Split by Lagrimas and Habak / Ragdoll Dance by Institute / Fortress Britain by Stingray (clockwise)

One of the pleasures of doing a regular newsletter that I underestimated has been the opportunity to sit down and think more explicitly about the different facets of music.  Not just to enjoy the immediate hit, but to think about it in wider terms.  And one of the aspects that has struck me is what the actual purpose of a split release is.  I must admit I have always been slightly cynical of the motivations behind some – there seems a certain expediency at play.
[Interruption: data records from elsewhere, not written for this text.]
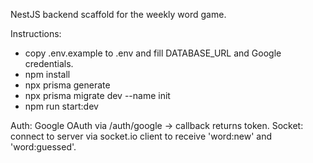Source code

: NestJS backend scaffold for the weekly word game.

Instructions:
- copy .env.example to .env and fill DATABASE_URL and Google credentials.
- npm install
- npx prisma generate
- npx prisma migrate dev --name init
- npm run start:dev

Auth: Google OAuth via /auth/google -> callback returns token.
Socket: connect to server via socket.io client to receive 'word:new' and 'word:guessed'.
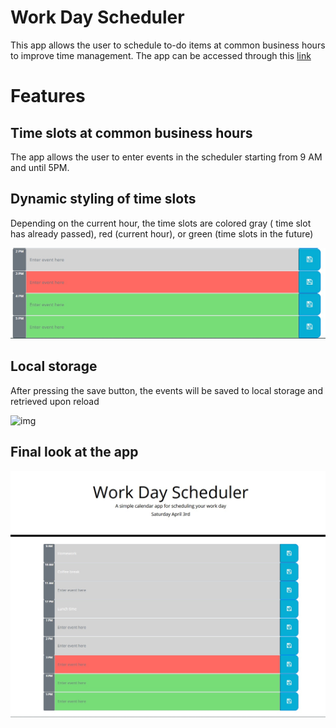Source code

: # Work Day Scheduler

This app allows the user to schedule to-do items at common business hours to improve time management. The app can be accessed through this [link](https://smg061.github.io/workdayscheduler)

# Features

## Time slots at common business hours 

The app allows the user to enter events in the scheduler starting from 9 AM and until 5PM.


## Dynamic styling of time slots

Depending on the current hour, the time slots are colored gray ( time slot has already passed), red (current hour), or green (time slots in the future)

![img](https://raw.githubusercontent.com/smg061/workdayscheduler/master/img/2021-04-03%2015_50_41-.jpg)


## Local storage 

After pressing the save button, the events will be saved to local storage and retrieved upon reload

![img](https://raw.githubusercontent.com/smg061/workdayscheduler/master/img/2021-04-03%2015_51_47-Work%20Day%20Scheduler%20%E2%80%94%20Mozilla%20Firefox.jpg)

## Final look at the app

![img](https://raw.githubusercontent.com/smg061/workdayscheduler/master/img/2021-04-03%2015_52_29-.jpg)
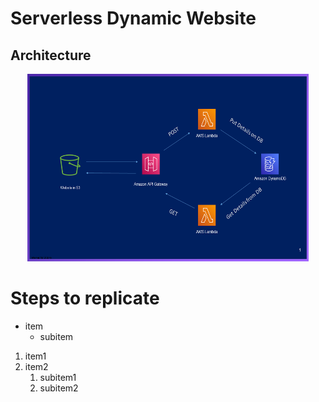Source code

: # Serverless Dynamic Website

## Architecture
<p align="center">
  <img src="Slide.png" width="450" height="300" title="Architecture"> 
</p>

# Steps to replicate
* item
  * subitem

1. item1
1. item2
    1. subitem1
    2. subitem2
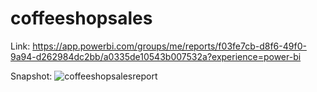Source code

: # coffeeshopsales

Link: https://app.powerbi.com/groups/me/reports/f03fe7cb-d8f6-49f0-9a94-d262984dc2bb/a0335de10543b007532a?experience=power-bi

Snapshot: 
![coffeeshopsalesreport](https://github.com/user-attachments/assets/a7ddac43-2550-435f-b558-85699e70bd79)
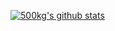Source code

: [![500kg's github stats](https://github-readme-stats.vercel.app/api?username=500kg)](https://github.com/500kg/github-readme-stats)
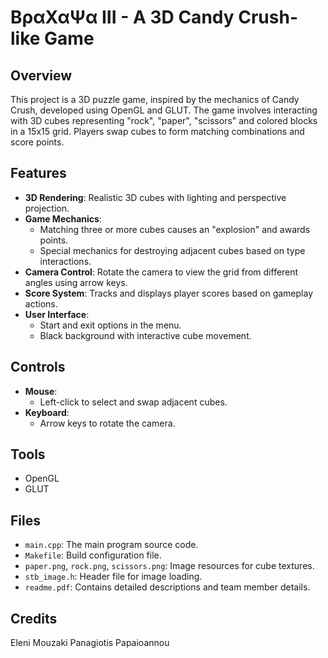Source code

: # ΒραΧαΨα III - A 3D Candy Crush-like Game

## Overview
This project is a 3D puzzle game, inspired by the mechanics of Candy Crush, developed using OpenGL and GLUT. The game involves interacting with 3D cubes representing "rock", "paper", "scissors" and colored blocks in a 15x15 grid. Players swap cubes to form matching combinations and score points.

## Features
- **3D Rendering**: Realistic 3D cubes with lighting and perspective projection.
- **Game Mechanics**:
  - Matching three or more cubes causes an "explosion" and awards points.
  - Special mechanics for destroying adjacent cubes based on type interactions.
- **Camera Control**: Rotate the camera to view the grid from different angles using arrow keys.
- **Score System**: Tracks and displays player scores based on gameplay actions.
- **User Interface**:
  - Start and exit options in the menu.
  - Black background with interactive cube movement.

## Controls
- **Mouse**:
  - Left-click to select and swap adjacent cubes.
- **Keyboard**:
  - Arrow keys to rotate the camera.

## Tools
- OpenGL
- GLUT

## Files
- `main.cpp`: The main program source code.
- `Makefile`: Build configuration file.
- `paper.png`, `rock.png`, `scissors.png`: Image resources for cube textures.
- `stb_image.h`: Header file for image loading.
- `readme.pdf`: Contains detailed descriptions and team member details.

## Credits
Eleni Mouzaki
Panagiotis Papaioannou

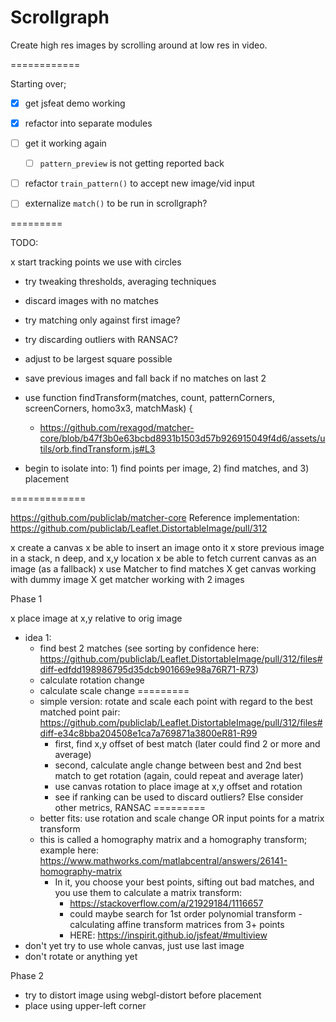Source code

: # Scrollgraph

Create high res images by scrolling around at low res in video.

============

Starting over;

* [x] get jsfeat demo working
* [x] refactor into separate modules
* [ ] get it working again
  * [ ] `pattern_preview` is not getting reported back
* [ ] refactor `train_pattern()` to accept new image/vid input
* [ ] externalize `match()` to be run in scrollgraph?












=========

TODO:

x start tracking points we use with circles
* try tweaking thresholds, averaging techniques
* discard images with no matches
* try matching only against first image? 
* try discarding outliers with RANSAC?
* adjust to be largest square possible
* save previous images and fall back if no matches on last 2


* use function findTransform(matches, count, patternCorners, screenCorners, homo3x3, matchMask) {
  * https://github.com/rexagod/matcher-core/blob/b47f3b0e63bcbd8931b1503d57b926915049f4d6/assets/utils/orb.findTransform.js#L3

* begin to isolate into: 1) find points per image, 2) find matches, and 3) placement

=============

https://github.com/publiclab/matcher-core
Reference implementation: https://github.com/publiclab/Leaflet.DistortableImage/pull/312

x create a canvas
x be able to insert an image onto it
x store previous image in a stack, n deep, and x,y location
x be able to fetch current canvas as an image (as a fallback)
x use Matcher to find matches
X get canvas working with dummy image
X get matcher working with 2 images

Phase 1

x place image at x,y relative to orig image
  * idea 1: 
    * find best 2 matches (see sorting by confidence here: https://github.com/publiclab/Leaflet.DistortableImage/pull/312/files#diff-edfdd198986795d35dcb901669e98a76R71-R73)
    * calculate rotation change
    * calculate scale change
=========
    * simple version: rotate and scale each point with regard to the best matched point pair: https://github.com/publiclab/Leaflet.DistortableImage/pull/312/files#diff-e34c8bba204508e1ca7a769871a3800eR81-R99
      * first, find x,y offset of best match (later could find 2 or more and average)
      * second, calculate angle change between best and 2nd best match to get rotation (again, could repeat and average later)
      * use canvas rotation to place image at x,y offset and rotation
      * see if ranking can be used to discard outliers? Else consider other metrics, RANSAC
=========
    * better fits: use rotation and scale change OR input points for a matrix transform
	* this is called a homography matrix and a homography transform; example here: https://www.mathworks.com/matlabcentral/answers/26141-homography-matrix
        * In it, you choose your best points, sifting out bad matches, and you use them to calculate a matrix transform:
          * https://stackoverflow.com/a/21929184/1116657
          * could maybe search for 1st order polynomial transform - calculating affine transform matrices from 3+ points
          * HERE: https://inspirit.github.io/jsfeat/#multiview
* don't yet try to use whole canvas, just use last image
* don't rotate or anything yet

Phase 2

* try to distort image using webgl-distort before placement
* place using upper-left corner

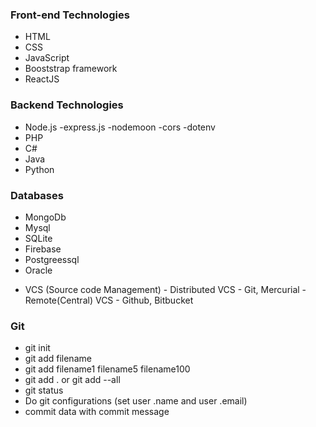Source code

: ###   Front-end Technologies

- HTML
- CSS
- JavaScript
- Booststrap framework
- ReactJS

###  Backend Technologies

- Node.js
       -express.js
       -nodemoon
       -cors
       -dotenv
- PHP
- C#
- Java
- Python

### Databases

- MongoDb
- Mysql
- SQLite
- Firebase
- Postgreessql
- Oracle


+ VCS (Source code Management)
      - Distributed VCS
             - Git, Mercurial
      - Remote(Central) VCS
             - Github, Bitbucket


###   Git

- git init
- git add filename
- git add filename1 filename5 filename100
- git add . or git add --all
- git status
- Do git configurations (set user .name and user .email)
- commit data with commit message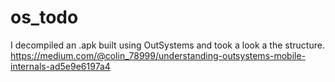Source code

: # os_todo
I decompiled an .apk built using OutSystems and took a look a the structure.
https://medium.com/@colin_78999/understanding-outsystems-mobile-internals-ad5e9e6197a4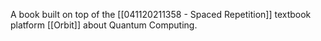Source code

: A book built on top of the [[041120211358 - Spaced Repetition]] textbook platform [[Orbit]] about Quantum Computing. 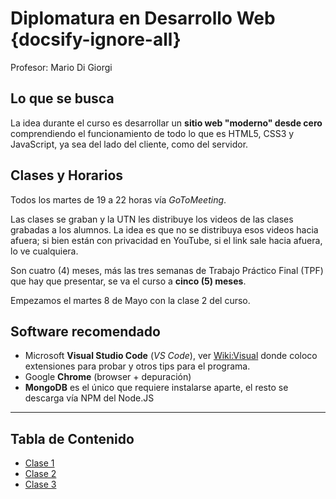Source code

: # Diplomatura en Desarrollo Web {docsify-ignore-all}

Profesor: Mario Di Giorgi

## Lo que se busca

La idea durante el curso es desarrollar un **sitio web "moderno" desde cero** comprendiendo el funcionamiento de todo lo que es HTML5, CSS3 y JavaScript, ya sea del lado del cliente, como del servidor.

## Clases y Horarios

Todos los martes de 19 a 22 horas vía _GoToMeeting_.

Las clases se graban y la UTN les distribuye los videos de las clases grabadas a los alumnos. La idea es que no se distribuya esos videos hacia afuera; si bien están con privacidad en YouTube, si el link sale hacia afuera, lo ve cualquiera.

Son cuatro (4) meses, más las tres semanas de Trabajo Práctico Final (TPF) que hay que presentar, se va el curso a **cinco (5) meses**.

Empezamos el martes 8 de Mayo con la clase 2 del curso.

## Software recomendado

* Microsoft **Visual Studio Code** (_VS Code_), ver [Wiki:Visual](https://github.com/SidVal/dev.web/wiki/Visual-Studio-Code) donde coloco extensiones para probar y otros tips para el programa.
* Google **Chrome** (browser + depuración)
* **MongoDB** es el único que requiere instalarse aparte, el resto se descarga vía NPM del Node.JS

***

## Tabla de Contenido

* [Clase 1](/curso/clase1.md)
* [Clase 2](/curso/clase2.md)
* [Clase 3](/curso/clase3.md)
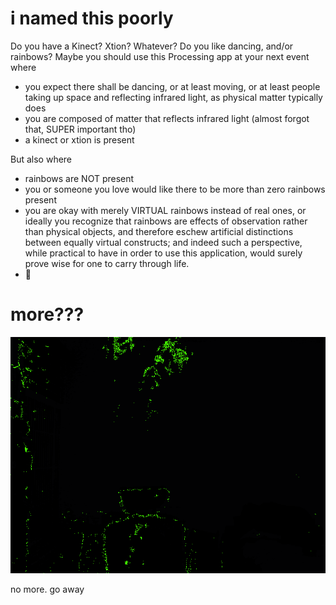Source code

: # i named this poorly

Do you have a Kinect? Xtion? Whatever? Do you like dancing, and/or rainbows? Maybe you should use this Processing app at your next event where

* you expect there shall be dancing, or at least moving, or at least people taking up space and reflecting infrared light, as physical matter typically does
* you are composed of matter that reflects infrared light (almost forgot that, SUPER important tho)
* a kinect or xtion is present

But also where

* rainbows are NOT present
* you or someone you love would like there to be more than zero rainbows present
* you are okay with merely VIRTUAL rainbows instead of real ones, or ideally you recognize that rainbows are effects of observation rather than physical objects, and therefore eschew artificial distinctions between equally virtual constructs; and indeed such a perspective, while practical to have in order to use this application, would surely prove wise for one to carry through life.
* :rainbow:

# more???

![smartass](hello-again.gif)

no more. go away
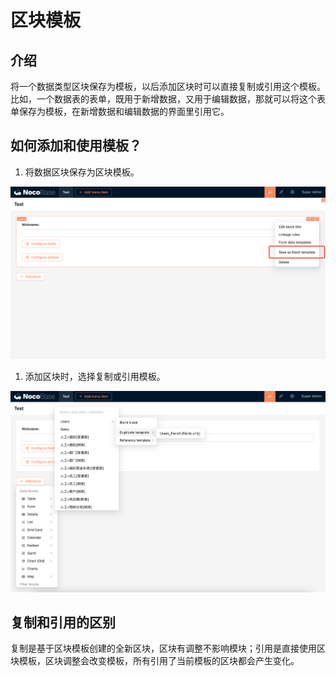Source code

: # 区块模板

<PluginInfo name="ui-schema-storage"></PluginInfo>

## 介绍

将一个数据类型区块保存为模板，以后添加区块时可以直接复制或引用这个模板。比如，一个数据表的表单，既用于新增数据，又用于编辑数据，那就可以将这个表单保存为模板，在新增数据和编辑数据的界面里引用它。

## 如何添加和使用模板？

1. 将数据区块保存为区块模板。

![](./static/JNiLb7rksoY07ox092ycaarenGd.png)

1. 添加区块时，选择复制或引用模板。

![](./static/ImutbF0YDoWldOxrPilcwQFHnSe.png)

## 复制和引用的区别

复制是基于区块模板创建的全新区块，区块有调整不影响模块；引用是直接使用区块模板，区块调整会改变模板，所有引用了当前模板的区块都会产生变化。
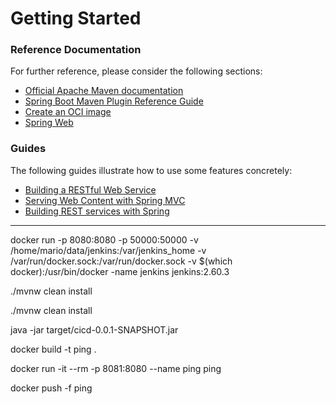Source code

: # Getting Started   

### Reference Documentation
For further reference, please consider the following sections:

* [Official Apache Maven documentation](https://maven.apache.org/guides/index.html)
* [Spring Boot Maven Plugin Reference Guide](https://docs.spring.io/spring-boot/docs/2.4.3/maven-plugin/reference/html/)
* [Create an OCI image](https://docs.spring.io/spring-boot/docs/2.4.3/maven-plugin/reference/html/#build-image)
* [Spring Web](https://docs.spring.io/spring-boot/docs/2.4.3/reference/htmlsingle/#boot-features-developing-web-applications)

### Guides
The following guides illustrate how to use some features concretely:

* [Building a RESTful Web Service](https://spring.io/guides/gs/rest-service/)
* [Serving Web Content with Spring MVC](https://spring.io/guides/gs/serving-web-content/)
* [Building REST services with Spring](https://spring.io/guides/tutorials/bookmarks/)


----

docker run -p 8080:8080 -p 50000:50000 -v /home/mario/data/jenkins:/var/jenkins_home -v /var/run/docker.sock:/var/run/docker.sock -v $(which docker):/usr/bin/docker -name jenkins jenkins:2.60.3

./mvnw clean install

./mvnw clean install

java -jar target/cicd-0.0.1-SNAPSHOT.jar

docker build -t ping .

docker run -it --rm -p 8081:8080 --name ping ping

docker push -f ping
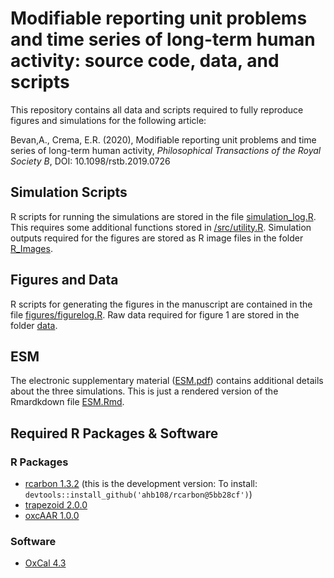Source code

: # Modifiable reporting unit problems and time series of long-term human activity: source code, data, and scripts

This repository contains all data and scripts required to fully reproduce figures and simulations for the following article:

Bevan,A., Crema, E.R. (2020), Modifiable reporting unit problems and time series of long-term human activity, _Philosophical Transactions of the Royal Society B_, DOI: 10.1098/rstb.2019.0726

## Simulation Scripts
R scripts for running the simulations are stored in the file [simulation_log.R](https://github.com/ercrema/repunitprobs/blob/master/simulation_log.R). This requires some additional functions stored in [/src/utility.R](https://github.com/ercrema/repunitprobs/blob/master/src/utility.R). Simulation outputs required for the figures are stored as R image files in the folder [R_Images](https://github.com/ercrema/repunitprobs/tree/master/R_Images).

## Figures and Data
R scripts for generating the figures in the manuscript are contained in the file [figures/figurelog.R](https://github.com/ercrema/repunitprobs/blob/master/figures/figurelog.R). Raw data required for figure 1 are stored in the folder [data](https://github.com/ercrema/repunitprobs/tree/master/data). 

## ESM
The electronic supplementary material ([ESM.pdf](https://github.com/ercrema/repunitprobs/blob/master/ESM.pdf)) contains additional details about the three simulations. This is just a rendered version of the Rmardkdown file [ESM.Rmd](https://github.com/ercrema/repunitprobs/blob/master/ESM.Rmd).

## Required R Packages & Software

### R Packages
* [rcarbon 1.3.2](https://github.com/ahb108/rcarbon) (this is the development version: To install: `devtools::install_github('ahb108/rcarbon@5bb28cf')`)
* [trapezoid 2.0.0](https://cran.r-project.org/web/packages/trapezoid/index.html)
* [oxcAAR 1.0.0](https://cran.r-project.org/web/packages/oxcAAR/index.html)

### Software 
* [OxCal 4.3](https://c14.arch.ox.ac.uk/oxcal.html) 
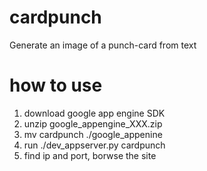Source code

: 
cardpunch
=========

Generate an image of a punch-card from text


how to use
=========
1. download google app engine SDK
2. unzip google_appengine_XXX.zip
3. mv cardpunch ./google_appenine
4. run ./dev_appserver.py cardpunch
5. find ip and port, borwse the site
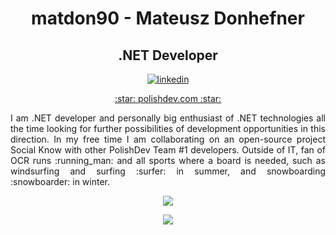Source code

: <h1 align="center">matdon90 - Mateusz Donhefner</h1>
<h2 align="center">.NET Developer</h2>
<p align="center">
  <a href="https://www.linkedin.com/in/mateusz-donhefner/"><img src="https://cdn1.iconfinder.com/data/icons/social-80/32/Social_social_linkedin_linked_in-32.png" alt="linkedin"></a>
</p>

<p align="center">
  <a href="https://www.polishdev.com/">:star: polishdev.com :star:</a>
</p>

<p align="justify">
I am .NET developer and personally big enthusiast of .NET technologies all the time looking for further possibilities of development opportunities in this direction. In my free time I am collaborating on an open-source project Social Know with other PolishDev Team #1 developers.
Outside of IT, fan of OCR runs :running_man: and all sports where a board is needed, such as windsurfing and surfing :surfer: in summer, and snowboarding :snowboarder: in winter.
</p>

<p align="center">
  <a href="https://github.com/anuraghazra/github-readme-stats"><img src="https://github-readme-stats.vercel.app/api?username=matdon90&theme=graywhite&show_icons=true&hide=stars&count_private=true"></a>
</p>

<p align="center">
  <a href="https://github.com/anuraghazra/github-readme-stats"><img src="https://github-readme-stats.vercel.app/api/top-langs/?username=matdon90&theme=graywhite&hide=javascript"></a>
</p>

<!--[![Top Langs](https://github-readme-stats.vercel.app/api/top-langs/?username=matdon90&layout=compact)](https://github.com/anuraghazra/github-readme-stats)-->
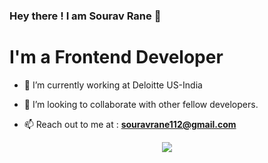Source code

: ### Hey there ! I am Sourav Rane 👋

<h1 align="left">I'm a Frontend Developer</h1>

- 🔭 I’m currently working at Deloitte US-India

- 👯 I’m looking to collaborate with other fellow developers.

- 📫 Reach out to me at : **souravrane112@gmail.com**


<p align="center">
<a href="https://www.linkedin.com/in/sourav-rane-57604a119/" target="blank"><img src="https://img.icons8.com/cute-clipart/30/000000/linkedin.png"/></a>
</p>


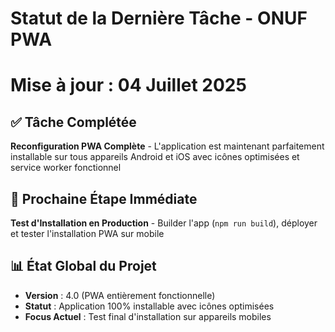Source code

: # Statut de la Dernière Tâche - ONUF PWA
# Mise à jour : 04 Juillet 2025

## ✅ Tâche Complétée
**Reconfiguration PWA Complète** - L'application est maintenant parfaitement installable sur tous appareils Android et iOS avec icônes optimisées et service worker fonctionnel

## 🎯 Prochaine Étape Immédiate
**Test d'Installation en Production** - Builder l'app (`npm run build`), déployer et tester l'installation PWA sur mobile

## 📊 État Global du Projet
- **Version** : 4.0 (PWA entièrement fonctionnelle)
- **Statut** : Application 100% installable avec icônes optimisées
- **Focus Actuel** : Test final d'installation sur appareils mobiles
Yet in more recent years, while expedient examples remain, I have seen an increasing number of split releases where the bands and labels recognise that such projects offer the scope to realise a much more unified vision – one that entwines the participating bands much more intrinsically.  The 2019 Myteri and Procrastinate release on Alerta Antifascista Records is an excellent recent example, and even more recently the Habak and Lagrimas joint release on Persistent Vision is a brilliant illustration of what a well-executed split release can artistically achieve.  So, what makes it such a successful realisation?

First up, both bands have born their sound from the same initial kernel of inspiration, but then evolved this initial influence into a sonic expression that while not entirely disconnected, is certainly recognisably distinctive.  In the case of Habak and Lagrimas both bands are rooted in an emotional hardcore that is infused in equal measure with influences drawn from crust and post- metal.  Each band blend viscerally cathartic hardcore with passages of haunting melody, and harsh, roared vocals with sombrely engaging spoken word.  However, they harness these shared attributes in quite different ways.  Lagrimas deal in fiercely crafted, tightly honed eruptions, while Habak are more expansive in allowing the ebbs and flows of ambient melody to shape their songs.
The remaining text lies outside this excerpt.